Parnassus Project performances, on alternate Tuesdays, are co-sponsored by Classical KING FM and ARTSparks, a program created by the city of Seattle’s Office of Arts & Culture.
Parnassus Project will play two more times — Sept. 9 and 23 (Trio Pardalote performs Aug. 26) — all beginning at noon, before the series ends.
“It’s been fun,” says Tran. “We always like to play outdoors. Each time we perform there, the audience grows. It’s been a novel experience for a lot of people, listening to live classical music in the middle of Pioneer Square.”
A native of the Pacific Northwest, Tran won the annual University of Washington’s School of Music Concerto Competition and has been a soloist with the University Symphony and the UW Wind Ensemble. He is currently pursuing his doctorate in musical arts at the UW, studying with Craig Sheppard.
Among Tran’s Parnassus Project colleagues are violinist Mitchell Drury, concertmaster for the Seattle Philharmonic Orchestra; violist Clifton Antoine, founder of the Los Angeles-based Belden Piano Quartet; and cellist Sonja Myklebust, currently pursuing her doctorate at the UW and principal cellist for Seattle Collaborative Orchestra.
The ensemble was born in an appropriate setting: the Parnassus Café in the basement of the UW art building.
“[The original core group] went to the UW together,” Tran says. “We had the same teacher for chamber music. We thought Seattle would be a great place to bridge music with cafe culture.”
Parnassus Project became official in 2011. Tran and a co-founder, harpist Ruth Mar Tam, immediately began letting area coffee houses and other public places know they were available to play.

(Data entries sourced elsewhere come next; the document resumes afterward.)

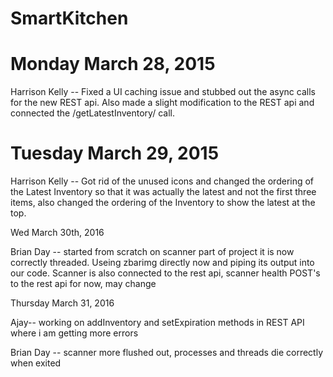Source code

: # SmartKitchen

Monday March 28, 2015
=====================

Harrison Kelly -- Fixed a UI caching issue and stubbed out the async calls for the new REST api. Also
    made a slight modification to the REST api and connected the /getLatestInventory/ call.

Tuesday March 29, 2015
======================

Harrison Kelly -- Got rid of the unused icons and changed the ordering of the Latest Inventory so that
    it was actually the latest and not the first three items, also changed the ordering of the Inventory
    to show the latest at the top.

Wed March 30th, 2016

Brian Day -- started from scratch on scanner part of project it is now correctly threaded. Useing zbarimg directly now
    and piping its output into our code. Scanner is also connected to the rest api, scanner health POST's to the
    rest api for now, may change

Thursday March 31, 2016

Ajay-- working on addInventory and setExpiration methods in REST API where i am getting more errors

Brian Day -- scanner more flushed out, processes and threads die correctly when exited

Parnassus Project indeed gets around, putting on concerts at Seattle’s Pink Door, Roy Street Coffee & Tea and the Blue Moon Tavern; the Bellingham Farmers Market; Zoka Café in Kirkland; and the Covington Library.
What is it like playing where, more often than not, there is a lot of noisy activity going on?
“We just have to adapt,” says Tran. “Playing in a cafe, you have to compete with white noise and the espresso machine in the background.
The best part is when we’re playing and people are walking by and looking in the window. They see us and afterward they’re always so grateful because most people don’t expect that kind of live music in that situation.”